突き飛ばされた凛奈には、その様子がスローモーションのように映っていた。
「か…ん…な…?」
目の前で起きた妹の死。思考が理解できないまま、凛奈はゆらりと立ち上がって近づいていく。
「ねえ…環奈、環奈ってば…」
か細く声をかけるも、反応のない妹。傍にきてその顔を覗き込むと、眉間に赤い点が刻まれた環奈は瞳孔が開ききっていた。凛奈が抱き寄せて揺さぶる。
「ちょっと…うそでしょ?ねえ、環奈ってば…環奈!」
生気を失い、黒目が薄らいでいる環奈の瞳。いくら呼んでも動くことはなかった。そして死を理解した瞬間、凛奈は叫んだ。
「環奈ああああああああああああああああああああああああああああああああああああっ!!!!!」
一方で環奈を撃った男もまた立ち尽くしている。どうやら凛奈を撃つはずだったがのが失敗したのに唖然としている…のではなかった。マスク越しに、彼は笑い出した。
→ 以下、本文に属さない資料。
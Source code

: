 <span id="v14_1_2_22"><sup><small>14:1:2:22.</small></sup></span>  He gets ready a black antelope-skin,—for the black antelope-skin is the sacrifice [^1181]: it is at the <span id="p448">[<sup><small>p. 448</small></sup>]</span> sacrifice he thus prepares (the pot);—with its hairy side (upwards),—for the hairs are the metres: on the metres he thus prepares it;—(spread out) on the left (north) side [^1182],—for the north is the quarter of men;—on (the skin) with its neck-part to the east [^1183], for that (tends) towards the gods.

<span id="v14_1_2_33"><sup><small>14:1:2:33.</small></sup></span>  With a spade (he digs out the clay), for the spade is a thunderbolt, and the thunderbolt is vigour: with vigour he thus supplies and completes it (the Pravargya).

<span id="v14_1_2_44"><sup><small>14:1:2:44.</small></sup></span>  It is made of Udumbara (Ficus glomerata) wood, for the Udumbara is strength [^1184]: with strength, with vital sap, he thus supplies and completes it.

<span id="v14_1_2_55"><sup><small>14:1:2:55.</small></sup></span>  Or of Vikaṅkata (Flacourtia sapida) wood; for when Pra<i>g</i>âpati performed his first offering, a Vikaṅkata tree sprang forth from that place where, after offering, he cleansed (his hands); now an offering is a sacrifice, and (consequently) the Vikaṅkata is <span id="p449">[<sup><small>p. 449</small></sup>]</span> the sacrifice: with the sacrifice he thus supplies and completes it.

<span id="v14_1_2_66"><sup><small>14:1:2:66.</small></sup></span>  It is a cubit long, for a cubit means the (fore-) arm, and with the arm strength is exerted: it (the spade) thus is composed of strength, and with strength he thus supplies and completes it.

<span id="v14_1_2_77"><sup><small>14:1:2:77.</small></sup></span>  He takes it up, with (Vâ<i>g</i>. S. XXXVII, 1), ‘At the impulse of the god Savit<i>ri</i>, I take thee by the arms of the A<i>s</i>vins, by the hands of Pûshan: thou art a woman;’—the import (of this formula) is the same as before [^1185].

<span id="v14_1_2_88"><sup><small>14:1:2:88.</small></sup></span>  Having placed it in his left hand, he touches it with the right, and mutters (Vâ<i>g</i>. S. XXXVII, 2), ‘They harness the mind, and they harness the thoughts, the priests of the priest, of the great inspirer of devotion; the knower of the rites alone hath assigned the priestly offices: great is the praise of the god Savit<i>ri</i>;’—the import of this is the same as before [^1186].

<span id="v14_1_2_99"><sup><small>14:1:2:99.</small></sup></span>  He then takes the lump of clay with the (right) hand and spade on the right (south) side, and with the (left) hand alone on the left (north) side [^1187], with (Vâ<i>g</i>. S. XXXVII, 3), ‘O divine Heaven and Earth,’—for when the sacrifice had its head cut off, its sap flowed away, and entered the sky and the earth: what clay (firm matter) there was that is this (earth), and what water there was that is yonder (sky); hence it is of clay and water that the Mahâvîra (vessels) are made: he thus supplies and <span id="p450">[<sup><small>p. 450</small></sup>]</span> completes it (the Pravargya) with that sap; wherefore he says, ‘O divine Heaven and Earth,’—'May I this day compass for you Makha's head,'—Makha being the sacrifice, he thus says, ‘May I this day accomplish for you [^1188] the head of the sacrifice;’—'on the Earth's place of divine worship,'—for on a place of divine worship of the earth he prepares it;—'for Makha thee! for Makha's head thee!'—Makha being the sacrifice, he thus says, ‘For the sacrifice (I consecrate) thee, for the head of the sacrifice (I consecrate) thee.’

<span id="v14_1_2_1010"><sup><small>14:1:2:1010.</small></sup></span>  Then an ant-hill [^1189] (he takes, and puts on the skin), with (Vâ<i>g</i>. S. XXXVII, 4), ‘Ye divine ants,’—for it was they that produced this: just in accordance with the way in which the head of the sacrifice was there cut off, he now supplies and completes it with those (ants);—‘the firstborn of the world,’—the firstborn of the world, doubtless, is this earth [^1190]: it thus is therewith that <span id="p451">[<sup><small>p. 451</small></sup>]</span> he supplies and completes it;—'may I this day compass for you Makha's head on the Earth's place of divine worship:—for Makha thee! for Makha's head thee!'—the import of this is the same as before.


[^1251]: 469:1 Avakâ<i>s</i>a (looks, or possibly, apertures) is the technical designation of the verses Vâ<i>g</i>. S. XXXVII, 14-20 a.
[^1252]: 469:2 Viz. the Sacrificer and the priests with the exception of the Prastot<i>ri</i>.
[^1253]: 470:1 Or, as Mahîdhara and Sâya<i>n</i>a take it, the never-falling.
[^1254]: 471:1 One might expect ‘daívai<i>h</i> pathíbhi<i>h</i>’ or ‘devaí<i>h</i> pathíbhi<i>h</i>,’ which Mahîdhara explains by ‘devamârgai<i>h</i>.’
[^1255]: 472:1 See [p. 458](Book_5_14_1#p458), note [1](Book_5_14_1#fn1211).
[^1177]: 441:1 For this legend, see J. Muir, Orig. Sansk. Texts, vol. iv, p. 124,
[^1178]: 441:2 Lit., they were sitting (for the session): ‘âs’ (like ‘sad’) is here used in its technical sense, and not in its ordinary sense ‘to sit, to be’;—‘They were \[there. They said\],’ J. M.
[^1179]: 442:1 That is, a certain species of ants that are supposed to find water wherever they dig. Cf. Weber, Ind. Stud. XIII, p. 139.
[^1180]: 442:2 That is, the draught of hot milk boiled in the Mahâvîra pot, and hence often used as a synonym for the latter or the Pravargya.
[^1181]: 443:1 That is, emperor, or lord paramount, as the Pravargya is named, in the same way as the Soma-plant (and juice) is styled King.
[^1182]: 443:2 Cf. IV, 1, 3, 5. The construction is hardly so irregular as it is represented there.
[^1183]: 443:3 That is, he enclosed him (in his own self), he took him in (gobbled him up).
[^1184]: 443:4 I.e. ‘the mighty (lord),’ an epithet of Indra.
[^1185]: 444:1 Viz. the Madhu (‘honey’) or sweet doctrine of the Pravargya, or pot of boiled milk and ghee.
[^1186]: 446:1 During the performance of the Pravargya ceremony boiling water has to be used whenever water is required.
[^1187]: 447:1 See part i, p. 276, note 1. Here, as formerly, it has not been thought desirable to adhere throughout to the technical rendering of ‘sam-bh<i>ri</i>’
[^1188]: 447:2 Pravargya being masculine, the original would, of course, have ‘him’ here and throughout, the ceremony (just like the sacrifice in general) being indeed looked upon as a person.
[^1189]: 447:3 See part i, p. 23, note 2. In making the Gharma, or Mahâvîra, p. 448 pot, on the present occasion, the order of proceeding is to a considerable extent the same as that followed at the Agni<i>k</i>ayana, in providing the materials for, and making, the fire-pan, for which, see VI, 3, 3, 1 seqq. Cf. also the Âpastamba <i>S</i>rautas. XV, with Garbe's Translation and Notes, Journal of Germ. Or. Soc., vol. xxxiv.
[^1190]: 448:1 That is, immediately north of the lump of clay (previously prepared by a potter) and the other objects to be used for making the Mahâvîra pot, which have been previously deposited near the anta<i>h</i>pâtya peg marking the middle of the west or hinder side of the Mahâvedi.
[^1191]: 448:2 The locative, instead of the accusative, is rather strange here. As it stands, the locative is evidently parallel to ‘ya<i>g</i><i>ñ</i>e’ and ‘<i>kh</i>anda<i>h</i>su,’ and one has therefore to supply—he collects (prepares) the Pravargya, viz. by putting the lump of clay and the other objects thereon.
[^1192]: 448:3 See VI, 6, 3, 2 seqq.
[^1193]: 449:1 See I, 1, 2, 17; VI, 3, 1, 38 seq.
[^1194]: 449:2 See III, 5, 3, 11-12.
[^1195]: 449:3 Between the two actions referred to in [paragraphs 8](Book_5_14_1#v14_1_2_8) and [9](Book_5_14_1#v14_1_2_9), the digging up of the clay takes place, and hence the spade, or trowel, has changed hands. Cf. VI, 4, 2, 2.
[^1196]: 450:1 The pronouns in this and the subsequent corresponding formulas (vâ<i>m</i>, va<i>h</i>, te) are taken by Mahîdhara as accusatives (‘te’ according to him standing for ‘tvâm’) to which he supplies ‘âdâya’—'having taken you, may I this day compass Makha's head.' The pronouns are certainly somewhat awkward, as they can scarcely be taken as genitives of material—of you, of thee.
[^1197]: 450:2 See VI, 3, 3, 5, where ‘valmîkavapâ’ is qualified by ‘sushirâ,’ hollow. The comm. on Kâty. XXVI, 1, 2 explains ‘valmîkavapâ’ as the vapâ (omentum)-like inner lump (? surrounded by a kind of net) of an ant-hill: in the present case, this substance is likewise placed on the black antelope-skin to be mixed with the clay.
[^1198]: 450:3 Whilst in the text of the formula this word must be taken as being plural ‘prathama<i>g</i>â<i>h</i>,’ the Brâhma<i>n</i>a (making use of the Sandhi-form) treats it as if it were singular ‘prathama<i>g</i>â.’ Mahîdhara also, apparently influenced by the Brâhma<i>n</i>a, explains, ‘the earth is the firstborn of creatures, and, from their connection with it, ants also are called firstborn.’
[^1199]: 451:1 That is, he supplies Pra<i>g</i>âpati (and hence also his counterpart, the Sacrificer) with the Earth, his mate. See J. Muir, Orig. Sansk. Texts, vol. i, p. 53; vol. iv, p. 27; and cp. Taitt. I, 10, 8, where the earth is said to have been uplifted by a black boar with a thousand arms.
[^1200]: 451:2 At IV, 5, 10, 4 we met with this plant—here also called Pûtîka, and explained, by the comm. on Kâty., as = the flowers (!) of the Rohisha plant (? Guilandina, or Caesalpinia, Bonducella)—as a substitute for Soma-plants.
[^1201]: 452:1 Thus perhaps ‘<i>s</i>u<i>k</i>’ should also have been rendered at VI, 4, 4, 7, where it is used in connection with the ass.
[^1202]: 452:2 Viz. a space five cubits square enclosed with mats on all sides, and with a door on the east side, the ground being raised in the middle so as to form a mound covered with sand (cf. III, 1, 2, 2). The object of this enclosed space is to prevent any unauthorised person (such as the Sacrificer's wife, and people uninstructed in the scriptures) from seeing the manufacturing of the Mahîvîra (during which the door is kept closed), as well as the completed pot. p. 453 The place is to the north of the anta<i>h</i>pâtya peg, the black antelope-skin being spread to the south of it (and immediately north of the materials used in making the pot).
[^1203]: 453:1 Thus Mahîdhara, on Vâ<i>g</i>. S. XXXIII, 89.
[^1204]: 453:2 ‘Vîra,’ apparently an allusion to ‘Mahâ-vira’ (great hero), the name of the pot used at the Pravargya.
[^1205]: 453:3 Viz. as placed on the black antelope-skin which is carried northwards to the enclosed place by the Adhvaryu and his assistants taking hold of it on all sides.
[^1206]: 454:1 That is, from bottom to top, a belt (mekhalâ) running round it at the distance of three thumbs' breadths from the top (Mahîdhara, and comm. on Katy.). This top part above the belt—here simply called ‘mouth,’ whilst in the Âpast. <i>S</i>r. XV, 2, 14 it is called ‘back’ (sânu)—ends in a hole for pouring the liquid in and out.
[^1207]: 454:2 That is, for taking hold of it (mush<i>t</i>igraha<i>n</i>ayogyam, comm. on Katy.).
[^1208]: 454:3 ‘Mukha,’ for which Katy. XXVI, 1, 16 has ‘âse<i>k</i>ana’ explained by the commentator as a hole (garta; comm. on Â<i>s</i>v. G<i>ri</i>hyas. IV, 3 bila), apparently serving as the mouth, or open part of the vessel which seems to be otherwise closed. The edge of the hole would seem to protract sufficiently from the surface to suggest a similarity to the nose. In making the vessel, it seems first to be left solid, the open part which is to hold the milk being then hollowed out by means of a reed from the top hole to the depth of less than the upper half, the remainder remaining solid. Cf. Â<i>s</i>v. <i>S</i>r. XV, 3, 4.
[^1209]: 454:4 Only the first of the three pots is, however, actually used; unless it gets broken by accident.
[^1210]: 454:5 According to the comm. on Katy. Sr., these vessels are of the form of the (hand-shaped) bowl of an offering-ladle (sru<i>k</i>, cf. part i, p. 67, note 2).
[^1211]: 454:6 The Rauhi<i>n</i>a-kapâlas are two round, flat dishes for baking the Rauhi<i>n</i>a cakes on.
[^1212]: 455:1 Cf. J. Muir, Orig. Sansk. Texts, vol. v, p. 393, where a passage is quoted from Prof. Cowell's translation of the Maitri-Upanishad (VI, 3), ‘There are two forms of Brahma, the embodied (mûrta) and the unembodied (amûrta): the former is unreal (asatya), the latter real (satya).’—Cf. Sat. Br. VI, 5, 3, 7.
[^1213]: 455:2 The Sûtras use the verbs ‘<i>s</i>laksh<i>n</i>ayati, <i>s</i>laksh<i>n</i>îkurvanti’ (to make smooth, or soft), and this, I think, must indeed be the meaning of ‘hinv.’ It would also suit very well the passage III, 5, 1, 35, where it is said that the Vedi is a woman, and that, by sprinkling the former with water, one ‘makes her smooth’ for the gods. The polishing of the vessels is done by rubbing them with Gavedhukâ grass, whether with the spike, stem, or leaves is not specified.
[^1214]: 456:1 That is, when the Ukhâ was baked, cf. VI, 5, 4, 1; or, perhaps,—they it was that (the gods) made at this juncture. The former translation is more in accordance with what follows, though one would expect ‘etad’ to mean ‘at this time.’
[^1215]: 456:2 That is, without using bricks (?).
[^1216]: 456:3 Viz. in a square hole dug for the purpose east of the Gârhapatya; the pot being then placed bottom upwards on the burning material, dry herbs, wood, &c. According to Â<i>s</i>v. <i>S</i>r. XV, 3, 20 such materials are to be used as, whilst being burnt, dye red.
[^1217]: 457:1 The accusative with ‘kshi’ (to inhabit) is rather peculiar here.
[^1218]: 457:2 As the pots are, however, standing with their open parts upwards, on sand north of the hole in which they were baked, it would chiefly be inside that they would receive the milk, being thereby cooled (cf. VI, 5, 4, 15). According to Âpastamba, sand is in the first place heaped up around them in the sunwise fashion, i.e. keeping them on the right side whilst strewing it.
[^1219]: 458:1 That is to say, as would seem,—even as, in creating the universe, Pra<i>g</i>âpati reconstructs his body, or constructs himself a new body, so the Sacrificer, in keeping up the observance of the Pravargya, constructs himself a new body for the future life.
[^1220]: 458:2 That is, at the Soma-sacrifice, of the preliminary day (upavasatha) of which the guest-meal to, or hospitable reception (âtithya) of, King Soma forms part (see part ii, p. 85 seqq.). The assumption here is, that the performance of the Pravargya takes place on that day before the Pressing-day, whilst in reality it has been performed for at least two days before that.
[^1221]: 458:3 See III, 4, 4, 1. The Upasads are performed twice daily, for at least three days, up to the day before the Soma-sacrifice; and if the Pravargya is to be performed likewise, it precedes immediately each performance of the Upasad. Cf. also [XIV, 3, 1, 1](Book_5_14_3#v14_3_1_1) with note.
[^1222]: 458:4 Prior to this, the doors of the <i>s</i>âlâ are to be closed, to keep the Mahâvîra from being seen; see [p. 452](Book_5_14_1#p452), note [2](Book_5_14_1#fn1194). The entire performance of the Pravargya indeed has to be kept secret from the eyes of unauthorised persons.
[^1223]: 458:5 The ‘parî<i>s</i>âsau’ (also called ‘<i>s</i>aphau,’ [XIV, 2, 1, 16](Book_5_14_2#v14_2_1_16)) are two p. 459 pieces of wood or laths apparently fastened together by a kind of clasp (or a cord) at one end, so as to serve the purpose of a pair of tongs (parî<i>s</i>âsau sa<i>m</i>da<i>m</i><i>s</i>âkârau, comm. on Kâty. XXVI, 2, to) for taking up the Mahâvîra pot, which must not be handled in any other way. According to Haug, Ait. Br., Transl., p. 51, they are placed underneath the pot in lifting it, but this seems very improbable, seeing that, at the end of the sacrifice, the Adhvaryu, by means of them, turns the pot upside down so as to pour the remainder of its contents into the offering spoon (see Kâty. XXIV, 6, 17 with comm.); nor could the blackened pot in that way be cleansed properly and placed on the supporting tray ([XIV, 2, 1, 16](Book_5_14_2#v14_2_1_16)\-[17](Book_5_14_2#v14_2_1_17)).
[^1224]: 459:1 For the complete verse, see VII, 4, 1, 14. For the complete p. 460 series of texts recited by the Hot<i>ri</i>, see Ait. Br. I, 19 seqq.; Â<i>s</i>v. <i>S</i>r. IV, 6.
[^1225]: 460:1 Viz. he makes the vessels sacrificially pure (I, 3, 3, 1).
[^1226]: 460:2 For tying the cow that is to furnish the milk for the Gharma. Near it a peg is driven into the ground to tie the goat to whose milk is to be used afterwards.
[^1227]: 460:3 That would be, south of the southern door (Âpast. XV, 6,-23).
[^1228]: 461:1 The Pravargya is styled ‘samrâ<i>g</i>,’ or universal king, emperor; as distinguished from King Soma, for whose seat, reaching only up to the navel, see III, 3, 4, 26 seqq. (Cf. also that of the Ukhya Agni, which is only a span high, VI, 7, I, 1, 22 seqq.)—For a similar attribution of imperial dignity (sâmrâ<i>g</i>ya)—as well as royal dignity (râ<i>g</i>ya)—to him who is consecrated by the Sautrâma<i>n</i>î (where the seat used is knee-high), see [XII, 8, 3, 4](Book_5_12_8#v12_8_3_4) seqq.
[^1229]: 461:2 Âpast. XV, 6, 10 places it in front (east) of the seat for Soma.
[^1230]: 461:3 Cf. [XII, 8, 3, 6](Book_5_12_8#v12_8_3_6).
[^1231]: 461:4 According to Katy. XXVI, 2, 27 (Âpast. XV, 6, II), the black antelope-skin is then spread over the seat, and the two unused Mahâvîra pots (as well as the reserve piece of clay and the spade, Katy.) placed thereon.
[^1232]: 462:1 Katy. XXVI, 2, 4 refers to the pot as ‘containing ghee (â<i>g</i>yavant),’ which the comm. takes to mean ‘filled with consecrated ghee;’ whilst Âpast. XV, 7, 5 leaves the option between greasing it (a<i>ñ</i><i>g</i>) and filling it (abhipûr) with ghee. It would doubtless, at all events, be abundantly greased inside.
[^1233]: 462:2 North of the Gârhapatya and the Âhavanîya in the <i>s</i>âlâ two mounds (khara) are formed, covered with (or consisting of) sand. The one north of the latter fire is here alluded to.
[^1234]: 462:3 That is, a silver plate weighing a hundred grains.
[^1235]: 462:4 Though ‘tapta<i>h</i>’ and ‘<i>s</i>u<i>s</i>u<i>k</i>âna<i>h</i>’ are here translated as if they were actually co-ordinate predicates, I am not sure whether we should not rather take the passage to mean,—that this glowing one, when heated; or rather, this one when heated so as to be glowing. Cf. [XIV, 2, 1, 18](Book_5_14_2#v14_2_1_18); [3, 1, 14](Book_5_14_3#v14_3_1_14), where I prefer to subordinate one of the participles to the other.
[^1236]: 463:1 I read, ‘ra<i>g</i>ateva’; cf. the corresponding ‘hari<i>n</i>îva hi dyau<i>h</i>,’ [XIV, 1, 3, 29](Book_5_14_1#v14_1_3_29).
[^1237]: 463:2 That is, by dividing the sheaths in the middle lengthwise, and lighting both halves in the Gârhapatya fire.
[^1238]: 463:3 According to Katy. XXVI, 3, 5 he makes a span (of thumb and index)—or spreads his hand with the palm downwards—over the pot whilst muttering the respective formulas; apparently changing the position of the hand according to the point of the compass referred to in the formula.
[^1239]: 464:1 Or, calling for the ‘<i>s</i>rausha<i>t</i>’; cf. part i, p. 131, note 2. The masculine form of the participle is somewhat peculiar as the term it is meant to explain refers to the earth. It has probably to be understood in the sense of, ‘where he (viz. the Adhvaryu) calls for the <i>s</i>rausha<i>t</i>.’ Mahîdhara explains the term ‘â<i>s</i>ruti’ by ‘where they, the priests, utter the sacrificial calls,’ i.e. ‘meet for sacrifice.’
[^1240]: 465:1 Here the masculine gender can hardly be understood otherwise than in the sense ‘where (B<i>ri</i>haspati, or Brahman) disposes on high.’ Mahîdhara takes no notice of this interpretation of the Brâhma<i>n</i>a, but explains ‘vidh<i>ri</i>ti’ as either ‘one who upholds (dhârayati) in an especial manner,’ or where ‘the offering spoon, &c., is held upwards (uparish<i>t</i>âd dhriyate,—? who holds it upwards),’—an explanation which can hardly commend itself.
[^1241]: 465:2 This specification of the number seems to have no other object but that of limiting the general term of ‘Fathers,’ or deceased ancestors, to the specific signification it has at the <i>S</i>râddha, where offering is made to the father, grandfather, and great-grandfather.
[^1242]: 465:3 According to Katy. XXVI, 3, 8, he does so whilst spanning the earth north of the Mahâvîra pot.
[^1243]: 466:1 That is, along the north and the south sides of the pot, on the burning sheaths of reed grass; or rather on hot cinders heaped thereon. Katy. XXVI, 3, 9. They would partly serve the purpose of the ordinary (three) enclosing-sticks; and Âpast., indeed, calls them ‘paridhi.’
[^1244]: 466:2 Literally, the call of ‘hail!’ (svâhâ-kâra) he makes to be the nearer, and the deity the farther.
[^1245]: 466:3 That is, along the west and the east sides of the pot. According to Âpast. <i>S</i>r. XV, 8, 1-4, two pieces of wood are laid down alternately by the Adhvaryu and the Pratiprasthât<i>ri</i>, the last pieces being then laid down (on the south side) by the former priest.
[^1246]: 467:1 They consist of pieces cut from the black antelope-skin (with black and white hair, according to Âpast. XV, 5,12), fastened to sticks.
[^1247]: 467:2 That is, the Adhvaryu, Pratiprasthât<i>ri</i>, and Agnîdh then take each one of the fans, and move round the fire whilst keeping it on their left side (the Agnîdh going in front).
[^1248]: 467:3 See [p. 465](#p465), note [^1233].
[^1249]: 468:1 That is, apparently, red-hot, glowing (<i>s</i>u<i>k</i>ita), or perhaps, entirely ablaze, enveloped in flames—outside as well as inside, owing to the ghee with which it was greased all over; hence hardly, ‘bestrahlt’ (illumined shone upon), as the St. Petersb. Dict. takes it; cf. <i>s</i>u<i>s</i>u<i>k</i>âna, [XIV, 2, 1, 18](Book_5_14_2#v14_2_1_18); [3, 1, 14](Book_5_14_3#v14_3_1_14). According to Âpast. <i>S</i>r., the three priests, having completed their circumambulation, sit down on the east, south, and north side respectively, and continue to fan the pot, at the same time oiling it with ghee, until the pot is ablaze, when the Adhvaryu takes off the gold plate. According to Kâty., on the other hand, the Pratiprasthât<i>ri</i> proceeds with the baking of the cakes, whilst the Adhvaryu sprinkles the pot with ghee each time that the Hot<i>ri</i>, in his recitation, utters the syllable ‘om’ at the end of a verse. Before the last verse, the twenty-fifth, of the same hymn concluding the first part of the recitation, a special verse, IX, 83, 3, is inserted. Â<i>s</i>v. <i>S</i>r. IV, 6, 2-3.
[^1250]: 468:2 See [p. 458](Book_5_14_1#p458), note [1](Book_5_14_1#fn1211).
「そっちが環奈…そうか、そうだったのか。これはツイてる。全く、双子は紛らわしいな」
そう言って彼はわめくだけの凛奈の後頭部に銃口を当てる。
「まあいい。紛らわしいついでに、お前も消しておくか」
その時だった。彼の頬に拳が叩きこまれたのは。
「でやあああっ!!」
砂塵が舞う状況下、それを破って現れたのは龍栄だった。思わず飛び掛かった彼は右の拳を男に食らわせる。目の前の二人に気を取られていた彼は、モロに一撃を喰らい吹き飛ぶ。同時に、彼が被っていたゴーグル付きのマスクが倒れた衝撃で外れた。
「大丈夫か!」
凛奈は一瞬、駆けつけてきた龍栄に視線が行くが、マスクが外れた男の顔にすぐにそれは移る。そして凛奈はさらなる衝撃を受けることになる。
「…うそ」
「チッ、ククク」
一瞬、男は顔を隠そうとしたが、にやけながら隠そうとした手を下ろした。
「いい顔だ・・・。どうだ、尊敬していた男に愛する妹を殺された気分は・・・クククク」
男は凛奈をそう嘲笑していく。その笑顔は、淀みのある瞳も相まって禍々しかった。言葉を失っていく凛奈に代わり、龍栄が尋ねる。
「おい。お前、この子と何関係があるのか」
「なんだ?何の用だ」
「答えろ」
「知ってどうする?」
「なぜ殺した?旧知の者を手にかけて、なぜ笑っていられるんだ」
真顔で問いただしてくる龍栄に、男は急に噴き出す。
「・・・何を言うかと思えば。そんなガキみたいなことを・・・」
「何がおかしい!」
「おかしいさ。そんな『お坊ちゃん』が士官候補生・・・フン。この国の終わりも近いな」
男のつぶやきに、龍栄はさらに眉をひそめる。そんな時だった。男の腕から音がした。
「チッ。時間か。まあいい。どうあれ、本来のターゲットは仕留めたんだ。それに、これだけ殺せば十分だ」
そうつぶやいて男は片手に収まるほどの黒い球体を手にし、叩きつける。龍栄はとっさに凛奈に覆いかぶさる。
強烈な光が辺りを覆い尽くした。